Todas las opciones son malas para EEUU contra la amenaza militar de Corea del Norte

Fotografía sin fechar facilitada por la agencia estatal norcoreana KCNA del líder norcoreano, Kim Jong un junto a varios oficiales del Ejército.

Emma Graham-Harrison

El exitoso lanzamiento de Corea del Norte de un misil balístico intercontinental que algún día podría llevar cabezas nucleares a Estados Unidos ha reactivado el debate de la intervención militar contra este Estado marginado de la comunidad internacional.

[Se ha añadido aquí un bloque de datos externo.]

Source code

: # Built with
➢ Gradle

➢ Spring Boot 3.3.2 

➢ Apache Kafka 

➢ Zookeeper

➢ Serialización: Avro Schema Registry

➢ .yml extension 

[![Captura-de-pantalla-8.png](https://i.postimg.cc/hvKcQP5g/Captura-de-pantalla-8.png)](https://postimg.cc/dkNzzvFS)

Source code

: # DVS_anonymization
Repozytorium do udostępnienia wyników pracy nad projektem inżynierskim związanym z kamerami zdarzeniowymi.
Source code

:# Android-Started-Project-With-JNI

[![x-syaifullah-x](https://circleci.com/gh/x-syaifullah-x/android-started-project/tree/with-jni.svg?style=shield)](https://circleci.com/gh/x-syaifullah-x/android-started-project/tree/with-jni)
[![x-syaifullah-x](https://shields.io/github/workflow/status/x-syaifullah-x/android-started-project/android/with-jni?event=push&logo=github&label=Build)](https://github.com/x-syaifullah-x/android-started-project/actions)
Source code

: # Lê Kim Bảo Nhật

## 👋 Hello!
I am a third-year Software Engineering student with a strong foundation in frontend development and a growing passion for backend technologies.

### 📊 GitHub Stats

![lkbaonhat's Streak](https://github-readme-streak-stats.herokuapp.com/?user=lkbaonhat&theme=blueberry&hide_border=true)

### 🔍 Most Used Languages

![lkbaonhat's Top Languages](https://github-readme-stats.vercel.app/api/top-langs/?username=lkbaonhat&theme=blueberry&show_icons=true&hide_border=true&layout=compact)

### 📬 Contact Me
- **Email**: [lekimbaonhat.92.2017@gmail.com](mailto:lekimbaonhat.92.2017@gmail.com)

Las ambiciones nucleares de Pyongyang, en su momento una preocupación estratégica abstracta para los burócratas de Washington, han adquirido de pronto un carácter de urgencia. El secretario de Estado de EEUU, Rex Tillerson, afirmó a principios de año que todas las opciones están sobre la mesa con el objetivo de bloquear el programa de armas nucleares de Corea del Norte.

A menudo se habla de un “ataque quirúrgico” cuando los políticos contemplan la intervención militar en conflictos o en regiones problemáticas en todo el mundo. Quizá porque este concepto conlleva unas connotaciones de un ataque eficiente y concentrado con un daño colateral mínimo, como una incisión quirúrgica limpia. Pero eso es solo un espejismo para distraer.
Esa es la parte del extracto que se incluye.